Tuesday, March 30, 2010

The Heights of Mistaken Identity

As a rule, people and institutions get into trouble when they start thinking they aren't what they really are. Boston College sports is no different.

A quick glance at the record book shows that in his 11 years as basketball coach at Boston College, Al Skinner's teams qualified for the NCAA tournament seven times. That's the most of any coach in the school's history. Most of the rest didn't win nearly enough to threaten that mark. The ones who did win enough either fled for greener pastures (Gary Williams) or were kicked out to greener pastures (Jim O'Brien).

Making the tourney two of every three seasons is not the mark of failure for a program that has been in the Big East and ACC So why'd BC fire Skinner? Who knows?

If there was some hidden reason, well, OK. I dunno what it could be, but I accept the possibility. But if it was because BC thinks some more hyper and hypertouted new coach can improve on Skinner's overall record, then this firing stems from a serious misunderstanding of where BC basketball stands in the sport's food chain, and just what exactly ANY college coach can do to alter the fundamental status of a school's program.

Simply put, it looks from outside as if Skinner got canned because BC was unable to get over itself. If so, shame on athletic department and the entire school. Not only would be that be unjust, it'd be grandiosity mixed with stupidity.

Basketball is the number two winter sport at Boston College, with the student body and alumni both. That is a very poor position from which to begin competition with the University of North Carolina, or, back in the Big East day, Georgetown University.

BC holds its incoming athletes to a relatively rigorous set of academic qualifications compared to many, many other big-time basketball schools. BC is a fine school, and this rigor may do it credit. But it already puts its team at a significant disadvantage, by shrinking the available talent pool. A lot. Not to put too fine a point on it, but if a kid's a McDonald's All-American AND a good student AND he wants to play ACC basketball, that kid's going to go to Duke, not BC. The idea of some one-and-done NBA star-in-waiting spending his mandatory freshman season at Boston College is beyond laughable.

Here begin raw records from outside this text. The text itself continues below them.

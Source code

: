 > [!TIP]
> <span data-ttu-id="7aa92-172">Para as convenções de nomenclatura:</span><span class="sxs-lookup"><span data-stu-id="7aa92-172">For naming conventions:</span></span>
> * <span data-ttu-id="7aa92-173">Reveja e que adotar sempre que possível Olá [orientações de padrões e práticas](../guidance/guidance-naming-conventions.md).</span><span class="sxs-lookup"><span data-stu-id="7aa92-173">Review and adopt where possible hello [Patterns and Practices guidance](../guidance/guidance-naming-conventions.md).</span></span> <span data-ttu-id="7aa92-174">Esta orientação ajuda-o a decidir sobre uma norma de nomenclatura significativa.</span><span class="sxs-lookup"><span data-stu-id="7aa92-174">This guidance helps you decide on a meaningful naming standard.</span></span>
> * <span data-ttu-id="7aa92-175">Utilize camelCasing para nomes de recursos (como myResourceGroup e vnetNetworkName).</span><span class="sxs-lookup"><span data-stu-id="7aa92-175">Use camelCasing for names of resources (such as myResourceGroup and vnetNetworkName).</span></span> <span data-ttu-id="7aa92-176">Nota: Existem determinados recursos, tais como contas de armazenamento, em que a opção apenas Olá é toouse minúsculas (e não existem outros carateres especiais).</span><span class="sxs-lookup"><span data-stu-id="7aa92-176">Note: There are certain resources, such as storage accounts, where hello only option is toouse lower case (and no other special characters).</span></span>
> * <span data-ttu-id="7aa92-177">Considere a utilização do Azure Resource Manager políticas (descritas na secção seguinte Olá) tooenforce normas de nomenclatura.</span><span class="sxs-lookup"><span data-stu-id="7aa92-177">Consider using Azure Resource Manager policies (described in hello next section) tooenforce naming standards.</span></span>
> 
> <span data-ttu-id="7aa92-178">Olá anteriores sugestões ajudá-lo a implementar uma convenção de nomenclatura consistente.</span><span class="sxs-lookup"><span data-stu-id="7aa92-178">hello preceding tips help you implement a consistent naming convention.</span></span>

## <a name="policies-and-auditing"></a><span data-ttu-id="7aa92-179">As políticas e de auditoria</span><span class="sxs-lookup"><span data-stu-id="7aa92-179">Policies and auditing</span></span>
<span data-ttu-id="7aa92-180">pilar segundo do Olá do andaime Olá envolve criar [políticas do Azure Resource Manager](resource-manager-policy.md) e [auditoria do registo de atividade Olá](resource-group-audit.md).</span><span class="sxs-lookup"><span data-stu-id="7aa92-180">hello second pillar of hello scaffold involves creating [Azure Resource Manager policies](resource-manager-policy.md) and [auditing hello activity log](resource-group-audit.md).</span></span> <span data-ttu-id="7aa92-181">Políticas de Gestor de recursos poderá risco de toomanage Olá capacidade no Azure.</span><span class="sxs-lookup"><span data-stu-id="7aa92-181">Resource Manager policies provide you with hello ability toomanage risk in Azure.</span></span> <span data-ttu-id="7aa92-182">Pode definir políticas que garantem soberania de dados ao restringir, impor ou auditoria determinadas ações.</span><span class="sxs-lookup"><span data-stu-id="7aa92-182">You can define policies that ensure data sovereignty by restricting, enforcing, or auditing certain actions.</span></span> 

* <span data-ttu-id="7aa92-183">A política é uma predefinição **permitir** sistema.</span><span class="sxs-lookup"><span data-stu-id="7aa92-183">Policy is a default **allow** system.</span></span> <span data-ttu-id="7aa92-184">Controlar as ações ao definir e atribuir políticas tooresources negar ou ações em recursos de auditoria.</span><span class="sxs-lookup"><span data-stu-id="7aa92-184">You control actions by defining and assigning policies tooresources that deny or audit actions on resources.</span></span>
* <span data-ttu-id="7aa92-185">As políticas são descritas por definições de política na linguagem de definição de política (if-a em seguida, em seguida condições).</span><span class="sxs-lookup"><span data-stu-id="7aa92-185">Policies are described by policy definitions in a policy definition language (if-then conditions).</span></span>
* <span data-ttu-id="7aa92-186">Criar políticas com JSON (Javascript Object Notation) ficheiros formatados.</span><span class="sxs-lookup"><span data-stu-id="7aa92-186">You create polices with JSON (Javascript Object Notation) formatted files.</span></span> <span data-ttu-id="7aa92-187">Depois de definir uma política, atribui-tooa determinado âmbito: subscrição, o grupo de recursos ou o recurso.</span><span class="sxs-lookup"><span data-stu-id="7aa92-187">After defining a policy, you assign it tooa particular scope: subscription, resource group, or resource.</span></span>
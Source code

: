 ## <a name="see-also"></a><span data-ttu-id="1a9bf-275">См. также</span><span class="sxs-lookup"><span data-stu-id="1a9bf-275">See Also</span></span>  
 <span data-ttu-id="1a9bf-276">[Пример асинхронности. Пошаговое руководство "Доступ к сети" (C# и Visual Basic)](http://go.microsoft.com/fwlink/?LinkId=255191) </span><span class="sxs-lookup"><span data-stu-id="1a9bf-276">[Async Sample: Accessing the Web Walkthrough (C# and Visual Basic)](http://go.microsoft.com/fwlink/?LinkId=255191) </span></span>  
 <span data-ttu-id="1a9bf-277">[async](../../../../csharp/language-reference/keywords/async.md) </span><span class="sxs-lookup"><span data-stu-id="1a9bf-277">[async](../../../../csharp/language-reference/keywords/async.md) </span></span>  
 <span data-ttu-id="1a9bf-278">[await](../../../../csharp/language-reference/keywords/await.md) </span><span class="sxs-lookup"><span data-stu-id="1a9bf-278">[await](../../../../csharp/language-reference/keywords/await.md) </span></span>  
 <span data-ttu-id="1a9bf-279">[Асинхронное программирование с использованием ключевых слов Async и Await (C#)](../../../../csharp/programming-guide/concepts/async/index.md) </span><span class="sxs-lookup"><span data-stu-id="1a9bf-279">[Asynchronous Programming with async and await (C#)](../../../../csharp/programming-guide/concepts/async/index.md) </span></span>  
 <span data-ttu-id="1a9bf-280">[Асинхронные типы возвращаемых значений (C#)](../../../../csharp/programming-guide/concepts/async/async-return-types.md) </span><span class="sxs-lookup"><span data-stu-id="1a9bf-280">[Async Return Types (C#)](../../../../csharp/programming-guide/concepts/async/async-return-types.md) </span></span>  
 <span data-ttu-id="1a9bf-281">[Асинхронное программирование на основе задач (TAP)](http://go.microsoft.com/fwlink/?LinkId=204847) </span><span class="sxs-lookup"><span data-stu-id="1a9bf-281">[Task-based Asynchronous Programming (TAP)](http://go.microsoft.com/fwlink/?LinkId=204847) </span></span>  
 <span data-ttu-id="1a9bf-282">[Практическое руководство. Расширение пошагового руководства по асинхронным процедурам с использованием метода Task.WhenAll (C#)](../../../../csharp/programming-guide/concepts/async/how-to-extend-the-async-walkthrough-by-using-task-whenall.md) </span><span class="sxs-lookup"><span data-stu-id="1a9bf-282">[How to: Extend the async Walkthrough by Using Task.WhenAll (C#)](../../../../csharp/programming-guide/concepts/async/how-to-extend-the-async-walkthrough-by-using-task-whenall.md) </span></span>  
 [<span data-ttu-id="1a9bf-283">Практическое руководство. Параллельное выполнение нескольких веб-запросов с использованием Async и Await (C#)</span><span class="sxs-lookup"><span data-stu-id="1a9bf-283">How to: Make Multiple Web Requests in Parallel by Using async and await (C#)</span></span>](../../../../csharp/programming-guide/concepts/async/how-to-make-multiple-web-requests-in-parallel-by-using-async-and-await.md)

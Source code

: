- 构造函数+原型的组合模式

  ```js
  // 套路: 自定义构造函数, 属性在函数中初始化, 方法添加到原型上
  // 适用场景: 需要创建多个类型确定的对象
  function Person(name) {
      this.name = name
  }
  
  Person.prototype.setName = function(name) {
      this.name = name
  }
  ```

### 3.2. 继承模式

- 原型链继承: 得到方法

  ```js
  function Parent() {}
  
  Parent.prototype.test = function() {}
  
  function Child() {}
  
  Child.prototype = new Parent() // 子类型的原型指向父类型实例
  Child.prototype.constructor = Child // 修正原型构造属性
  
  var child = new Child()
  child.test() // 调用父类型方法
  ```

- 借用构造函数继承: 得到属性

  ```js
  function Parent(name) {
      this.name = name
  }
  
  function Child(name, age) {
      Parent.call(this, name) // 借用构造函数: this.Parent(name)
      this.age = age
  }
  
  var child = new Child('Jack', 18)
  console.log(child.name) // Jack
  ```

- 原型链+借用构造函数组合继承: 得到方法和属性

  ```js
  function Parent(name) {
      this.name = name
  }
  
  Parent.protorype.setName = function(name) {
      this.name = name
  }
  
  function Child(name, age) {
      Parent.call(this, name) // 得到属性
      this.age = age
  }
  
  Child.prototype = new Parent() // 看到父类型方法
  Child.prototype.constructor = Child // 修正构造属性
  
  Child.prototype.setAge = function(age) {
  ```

In its entire HISTORY, Boston College basketball hasn't landed the blue-chippers. Its best players have been those overlooked by traditional powers, from Michael Adams (too short) to Jared Dudley (too unspectacular). Whatever his coachly faults, Skinner was adept at locating such players and getting them to come to the Heights.

To recap. The new coach is evidently expected to a consistent winner in a very tough league. Make that a big winner. Take out a Duke or UNC or Maryland every year. Make the tourney four of five years, or five of six. Recruit top-flight talent who are good students, and of course do so cleanly, and do so all the while in a community that doesn't give a damn about your team and at a school for whom said team is a diversion, not a passion.

And here's the real rub of that situation. Assume that by some miracle BC finds such a paragon, a Coach K for the 21st century. He won't get paid like a savior, or treated like a savior. That's not how BC rolls. The coach won't starve, but his peers will be wealthier. He will be respected, but he won't rule the roost. He will be judged by the standards of the best of his profession, but not given the rewards those best earn elsewhere.

BC can't have it both ways. It can't maintain a reasonably sane attitude about how college sports should be run, and then demand a level of success it takes insanity to reach. That sets up any coach for failure, and the school for even worse failure.

The odds are overwhelming that BC's next coach will fall into one of three fates. 1. He won't win. 2. He'll win, but not for long. The new guy will be making goo-goo eyes at richer programs during his introductory press conference. 3. He'll win, but in ways BC won't like, and eventually, the NCAA will like even less.

Given that almost certain future, three more years of laid-back Al Skinner (who the school will still be paying) doesn't seem that bad. BC's got's a classics department. Don't they have a copy of Aesop's Fables?

Maybe Al was basketball coach King Log. His former employers should look up what happened to the University of Frogs when it hired coach King Stork.